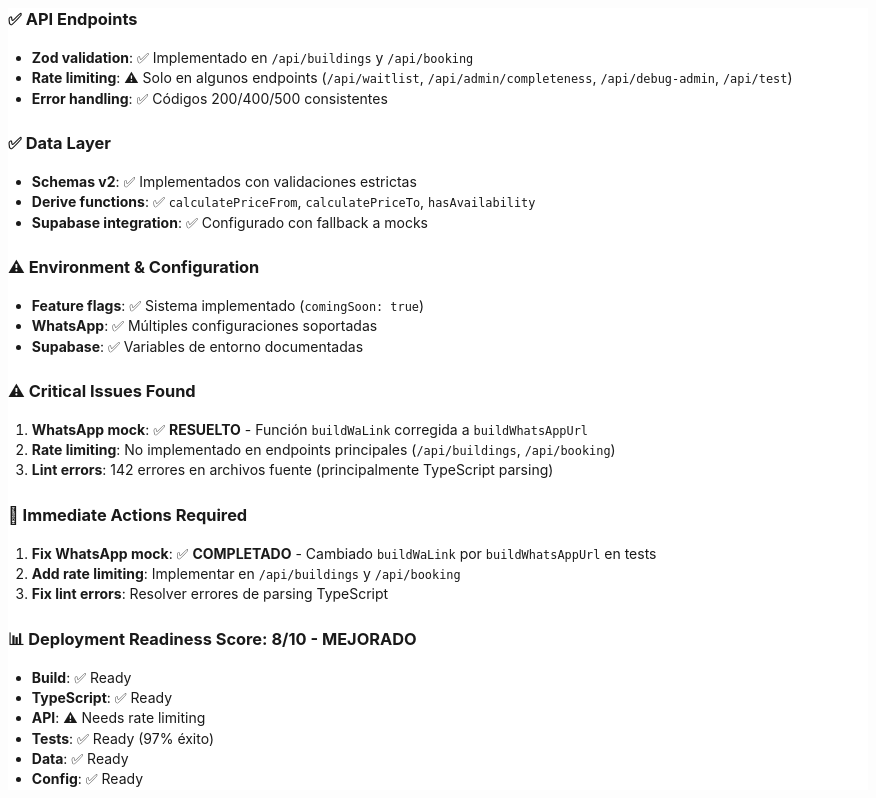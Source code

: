 ### ✅ API Endpoints
- **Zod validation**: ✅ Implementado en `/api/buildings` y `/api/booking`
- **Rate limiting**: ⚠️ Solo en algunos endpoints (`/api/waitlist`, `/api/admin/completeness`, `/api/debug-admin`, `/api/test`)
- **Error handling**: ✅ Códigos 200/400/500 consistentes

### ✅ Data Layer
- **Schemas v2**: ✅ Implementados con validaciones estrictas
- **Derive functions**: ✅ `calculatePriceFrom`, `calculatePriceTo`, `hasAvailability`
- **Supabase integration**: ✅ Configurado con fallback a mocks

### ⚠️ Environment & Configuration
- **Feature flags**: ✅ Sistema implementado (`comingSoon: true`)
- **WhatsApp**: ✅ Múltiples configuraciones soportadas
- **Supabase**: ✅ Variables de entorno documentadas

### ⚠️ Critical Issues Found
1. **WhatsApp mock**: ✅ **RESUELTO** - Función `buildWaLink` corregida a `buildWhatsAppUrl`
2. **Rate limiting**: No implementado en endpoints principales (`/api/buildings`, `/api/booking`)
3. **Lint errors**: 142 errores en archivos fuente (principalmente TypeScript parsing)

### 🔧 Immediate Actions Required
1. **Fix WhatsApp mock**: ✅ **COMPLETADO** - Cambiado `buildWaLink` por `buildWhatsAppUrl` en tests
2. **Add rate limiting**: Implementar en `/api/buildings` y `/api/booking`
3. **Fix lint errors**: Resolver errores de parsing TypeScript

### 📊 Deployment Readiness Score: 8/10 - **MEJORADO**
- **Build**: ✅ Ready
- **TypeScript**: ✅ Ready  
- **API**: ⚠️ Needs rate limiting
- **Tests**: ✅ Ready (97% éxito)
- **Data**: ✅ Ready
- **Config**: ✅ Ready
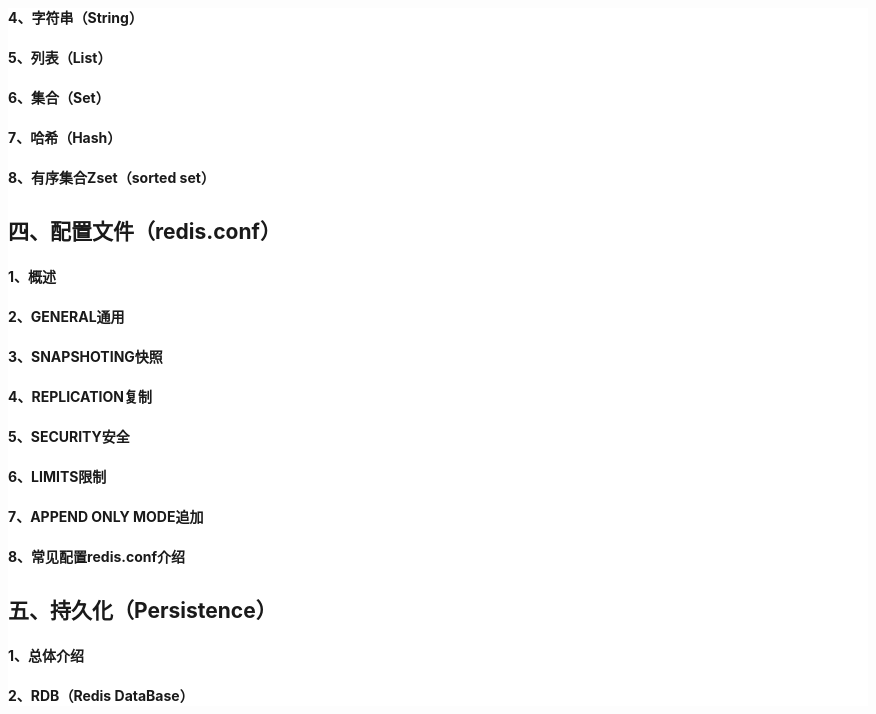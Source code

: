 #### 4、字符串（String）



#### 5、列表（List）



#### 6、集合（Set）



#### 7、哈希（Hash）



#### 8、有序集合Zset（sorted set）





## 四、配置文件（redis.conf）

#### 1、概述



#### 2、GENERAL通用



#### 3、SNAPSHOTING快照



#### 4、REPLICATION复制



#### 5、SECURITY安全



#### 6、LIMITS限制



#### 7、APPEND ONLY MODE追加



#### 8、常见配置redis.conf介绍





## 五、持久化（Persistence）

#### 1、总体介绍



#### 2、RDB（Redis DataBase）
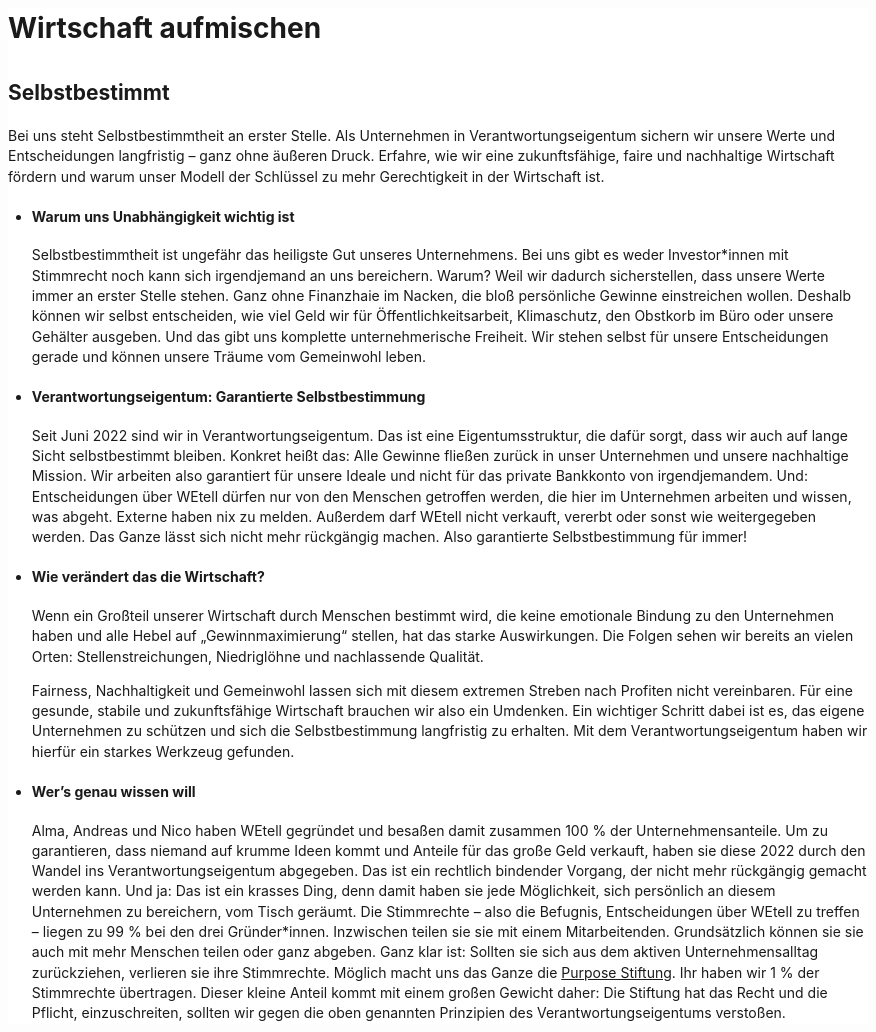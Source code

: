 Wirtschaft aufmischen
==========

Selbstbestimmt
----------

Bei uns steht Selbstbestimmtheit an erster Stelle. Als Unternehmen in Verantwortungseigentum sichern wir unsere Werte und Entscheidungen langfristig – ganz ohne äußeren Druck. Erfahre, wie wir eine zukunftsfähige, faire und nachhaltige Wirtschaft fördern und warum unser Modell der Schlüssel zu mehr Gerechtigkeit in der Wirtschaft ist.

* #### Warum uns Unabhängigkeit wichtig ist ####

  Selbstbestimmtheit ist ungefähr das heiligste Gut unseres Unternehmens. Bei uns gibt es weder Investor\*innen mit Stimmrecht noch kann sich irgendjemand an uns bereichern. Warum? Weil wir dadurch sicherstellen, dass unsere Werte immer an erster Stelle stehen. Ganz ohne Finanzhaie im Nacken, die bloß persönliche Gewinne einstreichen wollen. Deshalb können wir selbst entscheiden, wie viel Geld wir für Öffentlichkeitsarbeit, Klimaschutz, den Obstkorb im Büro oder unsere Gehälter ausgeben. Und das gibt uns komplette unternehmerische Freiheit. Wir stehen selbst für unsere Entscheidungen gerade und können unsere Träume vom Gemeinwohl leben.

* #### Verantwortungseigentum: Garantierte Selbstbestimmung ####

  Seit Juni 2022 sind wir in Verantwortungseigentum. Das ist eine Eigentumsstruktur, die dafür sorgt, dass wir auch auf lange Sicht selbstbestimmt bleiben. Konkret heißt das: Alle Gewinne fließen zurück in unser Unternehmen und unsere nachhaltige Mission. Wir arbeiten also garantiert für unsere Ideale und nicht für das private Bankkonto von irgendjemandem. Und: Entscheidungen über WEtell dürfen nur von den Menschen getroffen werden, die hier im Unternehmen arbeiten und wissen, was abgeht. Externe haben nix zu melden. Außerdem darf WEtell nicht verkauft, vererbt oder sonst wie weitergegeben werden. Das Ganze lässt sich nicht mehr rückgängig machen. Also garantierte Selbstbestimmung für immer!

* #### Wie verändert das die Wirtschaft? ####

  Wenn ein Großteil unserer Wirtschaft durch Menschen bestimmt wird, die keine emotionale Bindung zu den Unternehmen haben und alle Hebel auf „Gewinnmaximierung“ stellen, hat das starke Auswirkungen. Die Folgen sehen wir bereits an vielen Orten: Stellenstreichungen, Niedriglöhne und nachlassende Qualität.

  Fairness, Nachhaltigkeit und Gemeinwohl lassen sich mit diesem extremen Streben nach Profiten nicht vereinbaren. Für eine gesunde, stabile und zukunftsfähige Wirtschaft brauchen wir also ein Umdenken. Ein wichtiger Schritt dabei ist es, das eigene Unternehmen zu schützen und sich die Selbstbestimmung langfristig zu erhalten. Mit dem Verantwortungseigentum haben wir hierfür ein starkes Werkzeug gefunden.

* #### Wer’s genau wissen will ####

  Alma, Andreas und Nico haben WEtell gegründet und besaßen damit zusammen 100 % der Unternehmensanteile. Um zu garantieren, dass niemand auf krumme Ideen kommt und Anteile für das große Geld verkauft, haben sie diese 2022 durch den Wandel ins Verantwortungseigentum abgegeben. Das ist ein rechtlich bindender Vorgang, der nicht mehr rückgängig gemacht werden kann. Und ja: Das ist ein krasses Ding, denn damit haben sie jede Möglichkeit, sich persönlich an diesem Unternehmen zu bereichern, vom Tisch geräumt. Die Stimmrechte – also die Befugnis, Entscheidungen über WEtell zu treffen – liegen zu 99 % bei den drei Gründer\*innen. Inzwischen teilen sie sie mit einem Mitarbeitenden. Grundsätzlich können sie sie auch mit mehr Menschen teilen oder ganz abgeben. Ganz klar ist: Sollten sie sich aus dem aktiven Unternehmensalltag zurückziehen, verlieren sie ihre Stimmrechte. Möglich macht uns das Ganze die [Purpose Stiftung](https://purpose-economy.org/de/purpose-foundation/). Ihr haben wir 1 % der Stimmrechte übertragen. Dieser kleine Anteil kommt mit einem großen Gewicht daher: Die Stiftung hat das Recht und die Pflicht, einzuschreiten, sollten wir gegen die oben genannten Prinzipien des Verantwortungseigentums verstoßen.
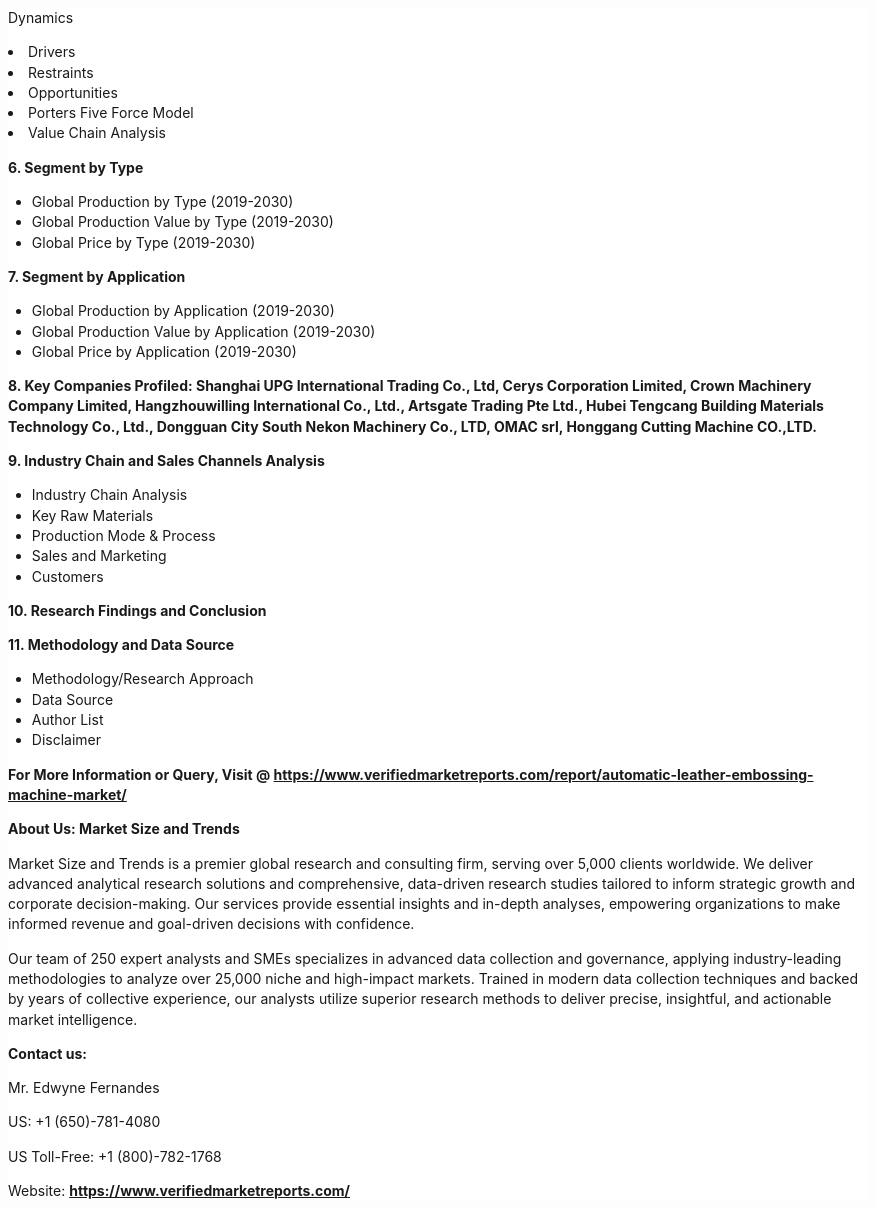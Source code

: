 Dynamics</li><li>Drivers</li><li>Restraints</li><li>Opportunities</li><li>Porters Five Force Model</li><li>Value Chain Analysis&nbsp;</li></ul><p><strong>6. Segment by Type</strong></p><ul><li>Global Production by Type (2019-2030)</li><li>Global Production Value by Type (2019-2030)</li><li>Global Price by Type (2019-2030)</li></ul><p><strong>7. Segment by Application</strong></p><ul><li>Global Production by Application (2019-2030)</li><li>Global Production Value by Application (2019-2030)</li><li>Global Price by Application (2019-2030)</li></ul><p><strong>8. Key Companies Profiled: Shanghai UPG International Trading Co., Ltd, Cerys Corporation Limited, Crown Machinery Company Limited, Hangzhouwilling International Co., Ltd., Artsgate Trading Pte Ltd., Hubei Tengcang Building Materials Technology Co., Ltd., Dongguan City South Nekon Machinery Co., LTD, OMAC srl, Honggang Cutting Machine CO.,LTD.</strong></p><p><strong>9. Industry Chain and Sales Channels Analysis</strong></p><ul><li>Industry Chain Analysis</li><li>Key Raw Materials</li><li>Production Mode &amp; Process</li><li>Sales and Marketing</li><li>Customers</li></ul><p><strong>10. Research Findings and Conclusion</strong></p><p><strong>11. Methodology and Data Source</strong></p><ul><li>Methodology/Research Approach</li><li>Data Source</li><li>Author List</li><li>Disclaimer</li></ul></p><p><strong>For More Information or Query, Visit @ <a href="https://www.verifiedmarketreports.com/report/automatic-leather-embossing-machine-market/">https://www.verifiedmarketreports.com/report/automatic-leather-embossing-machine-market/</a></strong></p><p><strong>About Us: Market Size and Trends</strong></p><p>Market Size and Trends is a premier global research and consulting firm, serving over 5,000 clients worldwide. We deliver advanced analytical research solutions and comprehensive, data-driven research studies tailored to inform strategic growth and corporate decision-making. Our services provide essential insights and in-depth analyses, empowering organizations to make informed revenue and goal-driven decisions with confidence.</p><p>Our team of 250 expert analysts and SMEs specializes in advanced data collection and governance, applying industry-leading methodologies to analyze over 25,000 niche and high-impact markets. Trained in modern data collection techniques and backed by years of collective experience, our analysts utilize superior research methods to deliver precise, insightful, and actionable market intelligence.</p><p><strong>Contact us:</strong></p><p>Mr. Edwyne Fernandes</p><p>US: +1 (650)-781-4080</p><p>US Toll-Free: +1 (800)-782-1768</p><p>Website: <strong><a href="https://www.verifiedmarketreports.com/">https://www.verifiedmarketreports.com/</a></strong></p>
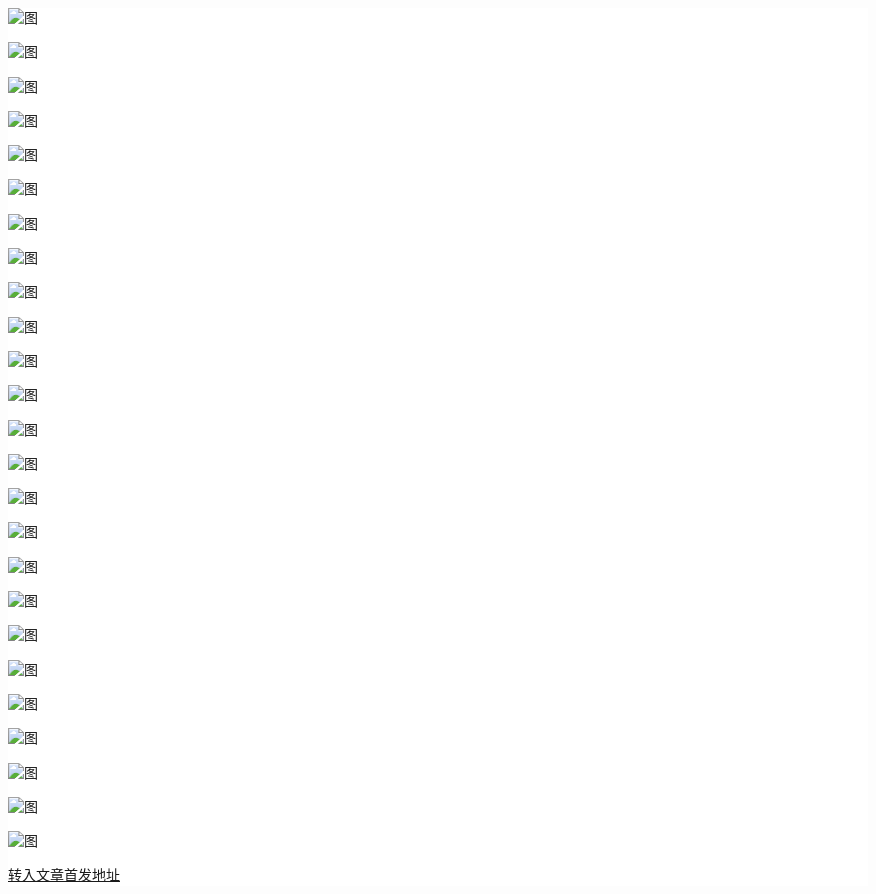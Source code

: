 ![图](http://news.nankai.edu.cn/ywsd/system/2023/01/16/n)

![图](http://news.nankai.edu.cn/ywsd/system/2023/01/16/c)

![图](http://news.nankai.edu.cn/ywsd/system/2023/01/16/)

![图](http://news.nankai.edu.cn/ywsd/system/2023/01/16/u)

![图](http://news.nankai.edu.cn/ywsd/system/2023/01/16/d)

![图](http://news.nankai.edu.cn/ywsd/system/2023/01/16/e)

![图](http://news.nankai.edu.cn/ywsd/system/2023/01/16/)

![图](http://news.nankai.edu.cn/ywsd/system/2023/01/16/i)

![图](http://news.nankai.edu.cn/ywsd/system/2023/01/16/a)

![图](http://news.nankai.edu.cn/ywsd/system/2023/01/16/k)

![图](http://news.nankai.edu.cn/ywsd/system/2023/01/16/n)

![图](http://news.nankai.edu.cn/ywsd/system/2023/01/16/a)

![图](http://news.nankai.edu.cn/ywsd/system/2023/01/16/n)

![图](http://news.nankai.edu.cn/ywsd/system/2023/01/16/)

![图](http://news.nankai.edu.cn/ywsd/system/2023/01/16/s)

![图](http://news.nankai.edu.cn/ywsd/system/2023/01/16/w)

![图](http://news.nankai.edu.cn/ywsd/system/2023/01/16/e)

![图](http://news.nankai.edu.cn/ywsd/system/2023/01/16/n)

![图](http://news.nankai.edu.cn/)

![图](http://news.nankai.edu.cn/)

![图](http://news.nankai.edu.cn/ywsd/system/2023/01/16/:)

![图](http://news.nankai.edu.cn/ywsd/system/2023/01/16/p)

![图](http://news.nankai.edu.cn/ywsd/system/2023/01/16/t)

![图](http://news.nankai.edu.cn/ywsd/system/2023/01/16/t)

![图](http://news.nankai.edu.cn/ywsd/system/2023/01/16/h)

[转入文章首发地址](http://news.nankai.edu.cn/ywsd/system/2023/01/16/030054264.shtml)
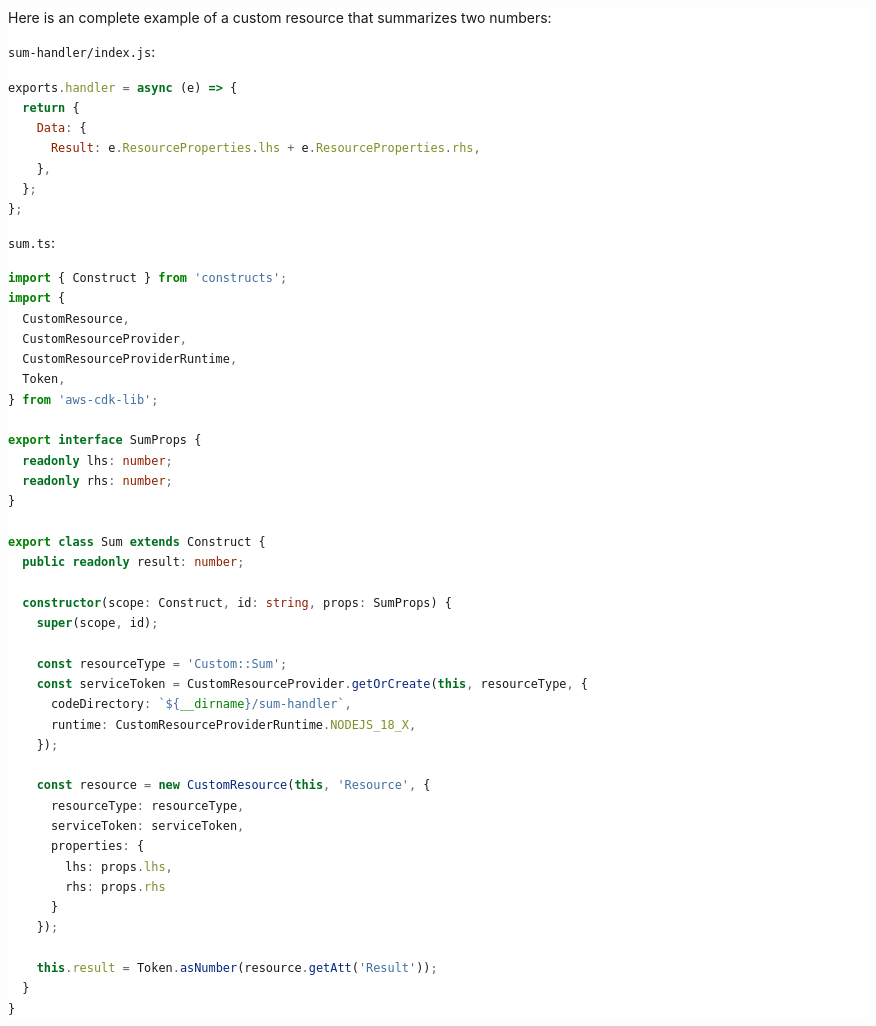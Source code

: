 Here is an complete example of a custom resource that summarizes two numbers:

`sum-handler/index.js`:

```js
exports.handler = async (e) => {
  return {
    Data: {
      Result: e.ResourceProperties.lhs + e.ResourceProperties.rhs,
    },
  };
};
```

`sum.ts`:

```ts nofixture
import { Construct } from 'constructs';
import {
  CustomResource,
  CustomResourceProvider,
  CustomResourceProviderRuntime,
  Token,
} from 'aws-cdk-lib';

export interface SumProps {
  readonly lhs: number;
  readonly rhs: number;
}

export class Sum extends Construct {
  public readonly result: number;

  constructor(scope: Construct, id: string, props: SumProps) {
    super(scope, id);

    const resourceType = 'Custom::Sum';
    const serviceToken = CustomResourceProvider.getOrCreate(this, resourceType, {
      codeDirectory: `${__dirname}/sum-handler`,
      runtime: CustomResourceProviderRuntime.NODEJS_18_X,
    });

    const resource = new CustomResource(this, 'Resource', {
      resourceType: resourceType,
      serviceToken: serviceToken,
      properties: {
        lhs: props.lhs,
        rhs: props.rhs
      }
    });

    this.result = Token.asNumber(resource.getAtt('Result'));
  }
}
```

__PROBLEM DETAILS__:
Each line in the listing above that contains "readonly" should be copied.

__RESULT__:
  readonly lhs: number;
  readonly rhs: number;
  public readonly result: number;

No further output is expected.